Nguyen n’hésite pas à se servir du mot « mancie » qui signifie (à partir du grec, mantéia) divination. Ce qui est assez honnête de sa part (cf. chiromancie, géomancie etc.). Une « chronomancie » (sic) serait, en quelque sorte, une divination par le temps, autour du temps. On opte pour un temps donné et l’on regarde à quoi ressemble ce temps au regard, par le biais du ciel, le ciel étant ici supposé servir de  représentation du temps, de sa texture. Tout ce que l’on verra dans le thème sera supposé en résonance avec la situation liée à l’instant choisi pour ériger le thème « horaire ». L’astrologue n’est pas censé, ici, aller au-delà des enjeux immédiats face au thème horaire. Il évite ainsi les délires à long terme que permettraient les planètes lentes. On a là un garde-fou. C’est le principe de l’entonnoir. On met l’astrologie sous tutelle.  Elle ne peut aller au-delà de certaines limites fixées par le thème. A contrario, le cas du thème natal peut alimenter tous les excès puisqu’il laisse l’astrologue face à des perspectives quasiment illimitées, la bride sur le coup. En réalité, un certain consensus veut que le thème natal serve peu ou prou  de thème horaire et le jeu consiste à chercher dans le thème ce qui se passe en cet instant T, ce qui dispense d’avoir à faire un nouveau tirage, à chaque consultation. On sait que l’on nous répondra qu’il y a les transits mais dans la pratique, les astrologues font de la procrastination et reportent leur usage aux calendes grecques (cf. la séance astrologique  filmée par teleprovidence, le 18 juillet, au Café Falstaff, Place de la Bastille, Paris). Autrement dit, le thème natal est lu comme un thème horaire alors que ce n’est le cas que pour le moment de la naissance. Croire que le thème natal vaut pour toute une vie ne fait sens que si l’on comprend par là qu’il peut servir à tout moment de l’existence et ne sera interprété que dans ce contexte.

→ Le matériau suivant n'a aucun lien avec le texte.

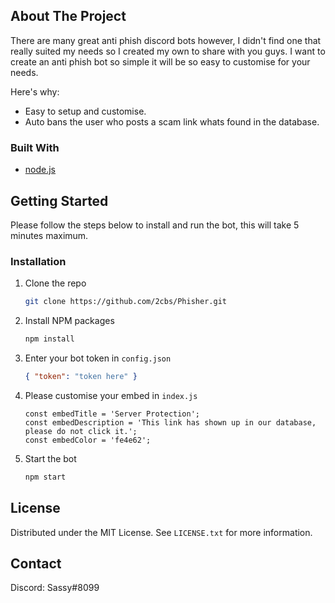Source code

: ## About The Project

There are many great anti phish discord bots however, I didn't find one that really suited my needs so I created my own to share with you guys. I want to create an anti phish bot so simple it will be so easy to customise for your needs.

Here's why:

- Easy to setup and customise.
- Auto bans the user who posts a scam link whats found in the database.

### Built With

- [node.js](https://nodejs.org/)

## Getting Started

Please follow the steps below to install and run the bot, this will take 5 minutes maximum.

### Installation

1. Clone the repo
   ```sh
   git clone https://github.com/2cbs/Phisher.git
   ```
2. Install NPM packages
   ```sh
   npm install
   ```
3. Enter your bot token in `config.json`
   ```json
   { "token": "token here" }
   ```
4. Please customise your embed in `index.js`
   ```
   const embedTitle = 'Server Protection';
   const embedDescription = 'This link has shown up in our database, please do not click it.';
   const embedColor = 'fe4e62';
   ```
5. Start the bot
   ```sh
   npm start
   ```

## License

Distributed under the MIT License. See `LICENSE.txt` for more information.

## Contact

Discord: Sassy#8099
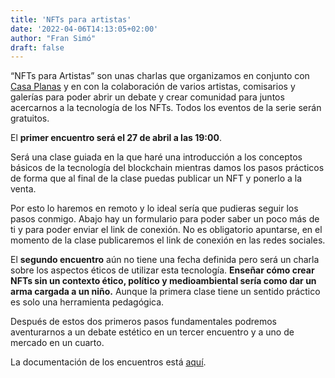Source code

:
```yaml
---
title: 'NFTs para artistas'
date: '2022-04-06T14:13:05+02:00'
author: "Fran Simó"
draft: false
---
```

“NFTs para Artistas” son unas charlas que organizamos en conjunto con [Casa Planas](http://www.casaplanas.org/) y en con la colaboración de varios artistas, comisarios y galerías para poder abrir un debate y crear comunidad para juntos acercarnos a la tecnología de los NFTs. Todos los eventos de la serie serán gratuitos.

El **primer encuentro será el 27 de abril a las 19:00**.

Será una clase guiada en la que haré una introducción a los conceptos básicos de la tecnología del blockchain mientras damos los pasos prácticos de forma que al final de la clase puedas publicar un NFT y ponerlo a la venta.

Por esto lo haremos en remoto y lo ideal sería que pudieras seguir los pasos conmigo. Abajo hay un formulario para poder saber un poco más de ti y para poder enviar el link de conexión. No es obligatorio apuntarse, en el momento de la clase publicaremos el link de conexión en las redes sociales.

El **segundo encuentro** aún no tiene una fecha definida pero será un charla sobre los aspectos éticos de utilizar esta tecnología. **Enseñar cómo crear NFTs sin un contexto ético, político y medioambiental sería como dar un arma cargada a un niño.** Aunque la primera clase tiene un sentido práctico es solo una herramienta pedagógica.

Después de estos dos primeros pasos fundamentales podremos aventurarnos a un debate estético en un tercer encuentro y a uno de mercado en un cuarto.

La documentación de los encuentros está [aquí](https://nft-para-artistas.fransimo.info/).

On aura compris que nous désapprouvons  les deux positions exposées ici et qui sont toutes deux, chacune à sa façon,  soumises à l’astronomie. Et nous voyons avec un certain plaisir ces deux écoles s’opposer tout en étant l’une comme l’autre caractérisées par une approche exhaustive et globale de l’astronomie. Dans les deux cas, l’on butte sur la notion de configuration :  Thebaut rejette la combinatoire sauvage des cycles planétaires et Nguyen  prend ses distances par rapport au thème natal. Ni l’un ni l’autre ne semblent avoir compris que l’astrologie au départ n’est aucunement une mancie dictée par le cosmos mais bien une « loi » fondée sur une configuration astrale choisie entre toutes. Sans les hommes, le cosmos est muet et les hommes n’ont retenu du cosmos qu’un cosmos utile et  réduit à un cycle principal. Et c’est à cette astrologie du cycle unique que nous entendons ramener l’Astrologie au cours des 20 prochaines années.